Wind turbines generated a total of 2,841,080 megawatt-hours over the 31-day period, enough to power more than 5.7 million U.K. homes, RenewableUK said today in an e-mailed statement. Daily generation rose to as high as 17 percent of the national total on Dec. 21, the group said.
Britain is relying on wind power, particularly offshore turbines, to boost its share of energy from renewables to a European Union-mandated 15 percent by 2020 from 4.1 percent in 2012, the most recent year for which data are available. Installed capacity rose to 9,710 megawatts at the end of June from 6,856 megawatts a year earlier, according to RenewableUK.

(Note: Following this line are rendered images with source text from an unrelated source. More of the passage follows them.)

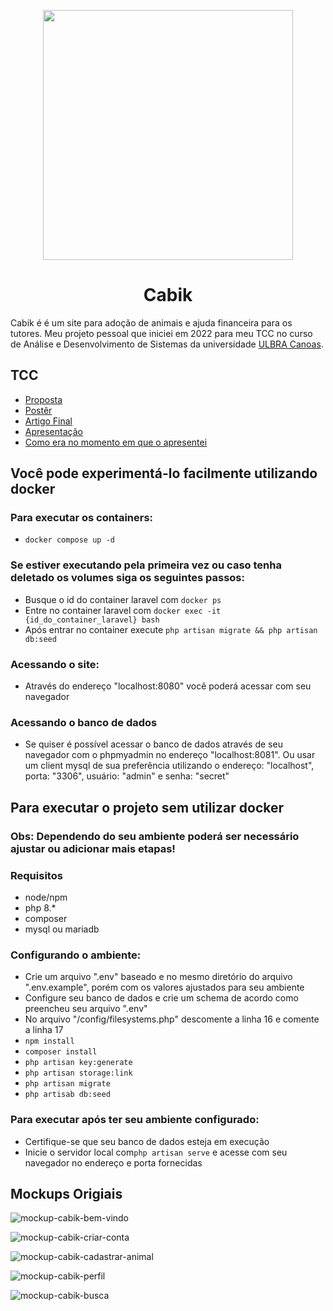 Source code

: <p align="center"><img src="https://user-images.githubusercontent.com/37222917/175830787-0ab1cdd4-57db-495a-aa60-42e68c5c0406.png" width="400"></p>
<h1 align="center">Cabik</h1>


Cabik é é um site para adoção de animais e ajuda financeira para os tutores. Meu projeto pessoal que iniciei em 2022 para meu TCC no curso de Análise e Desenvolvimento de Sistemas da universidade <a href="https://www.ulbra.br/canoas">ULBRA Canoas</a>. 

## TCC

- <a href="https://docs.google.com/presentation/d/e/2PACX-1vR6uoqCDlZcCdQVR-U36hlusPu6oql7XX4LMY7ZS-AGtSxtzZpgRZ3TUYei24l-_VOL3YiLQYLcrW4y/pub?start=false&loop=false&delayms=3000">Proposta</a>
- <a href="https://drive.google.com/file/d/14H2L4uLPvAG6ZCkRMZH6fU7kE_70z879/view?usp=sharing">Postêr</a>
- <a href="https://docs.google.com/document/d/e/2PACX-1vQhbxV7EFJ6M8Vo_QFgzVr4X-FghN2EPvrkW4xdwSuEEivtAeE2ts5H1Jce2fJWjIESQp62-eBzYF0W/pub">Artigo Final</a>
- <a href="https://www.youtube.com/watch?v=NbM7qeqq5j8">Apresentação</a>
- <a href="https://github.com/rodrigofcor/cabik/tree/f2874f4e974dd1c20a995a2b7264f030422af7be">Como era no momento em que o apresentei</a>

## Você pode experimentá-lo facilmente utilizando docker

### Para executar os containers:

- `docker compose up -d`

### Se estiver executando pela primeira vez ou caso tenha deletado os volumes siga os seguintes passos:</h3>

- Busque o id do container laravel com `docker ps`
- Entre no container laravel com `docker exec -it {id_do_container_laravel} bash`
- Após entrar no container execute `php artisan migrate && php artisan db:seed`

### Acessando o site:

- Através do endereço "localhost:8080" você poderá acessar com seu navegador

### Acessando o banco de dados

- Se quiser é possível acessar o banco de dados através de seu navegador com o phpmyadmin no endereço "localhost:8081". Ou usar um client mysql de sua preferência utilizando o endereço: "localhost", porta: "3306", usuário: "admin" e senha: "secret"

## Para executar o projeto sem utilizar docker

### <b>Obs:</b> Dependendo do seu ambiente poderá ser necessário ajustar ou adicionar mais etapas!

### Requisitos
 - node/npm
 - php 8.*
 - composer
 - mysql ou mariadb

### Configurando o ambiente: 

- Crie um arquivo ".env" baseado e no mesmo diretório do arquivo ".env.example", porém com os valores ajustados para seu ambiente
- Configure seu banco de dados e crie um schema de acordo como preencheu seu arquivo ".env"
- No arquivo "/config/filesystems.php" descomente a linha 16 e comente a linha 17
- `npm install`
- `composer install`
- `php artisan key:generate`
- `php artisan storage:link`
- `php artisan migrate`
- `php artisab db:seed` 

### Para executar após ter seu ambiente configurado:

- Certifique-se que seu banco de dados esteja em execução
- Inicie o servidor local com`php artisan serve` e acesse com seu navegador no endereço e porta fornecidas

## Mockups Origiais

![mockup-cabik-bem-vindo](https://user-images.githubusercontent.com/37222917/175831181-c32e6371-4af1-43ce-902c-ec7e8dd7d238.png)

![mockup-cabik-criar-conta](https://user-images.githubusercontent.com/37222917/175831190-8f5d6e80-34f5-4357-a7f3-18402baad2dd.png)

![mockup-cabik-cadastrar-animal](https://user-images.githubusercontent.com/37222917/175831196-a2745272-788c-427d-81a6-fa6905a0ef01.png)

![mockup-cabik-perfil](https://user-images.githubusercontent.com/37222917/175831217-f3816db1-549c-4ed9-9db8-b27f8cd0b3b5.png)

![mockup-cabik-busca](https://user-images.githubusercontent.com/37222917/175831224-59825c5c-aeba-4818-b258-2afff45ebb04.png)
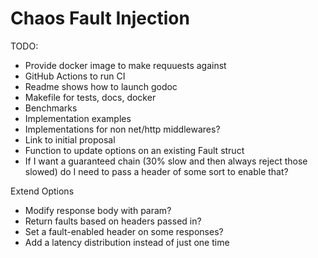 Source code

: # Chaos Fault Injection

TODO:

- Provide docker image to make requuests against
- GitHub Actions to run CI
- Readme shows how to launch godoc
- Makefile for tests, docs, docker
- Benchmarks
- Implementation examples
- Implementations for non net/http middlewares?
- Link to initial proposal
- Function to update options on an existing Fault struct
- If I want a guaranteed chain (30% slow and then always reject those slowed) do I need to pass a header of some sort to enable that?

Extend Options

- Modify response body with param?
- Return faults based on headers passed in?
- Set a fault-enabled header on some responses?
- Add a latency distribution instead of just one time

“This gives us a great sense of confidence for the year ahead, when we will continue to increase the amount of clean power we generate from wind, onshore and offshore,” Maf Smith, deputy chief executive officer of the group, said in the statement. “It provides cast-iron proof that the direction of travel away from dirty fossil fuels to clean renewable sources is unstoppable.”
The EU target covers energy for electricity, heating and transportation, and the U.K. aims to get about 30 percent of its power from renewables to help achieve the goal.
Wind turbines generated 132,812 megawatt-hours on Dec. 21. For the week beginning Dec. 16, they provided a record 783,886 megawatt-hours of electricity, or 13 percent of the country’s needs that week.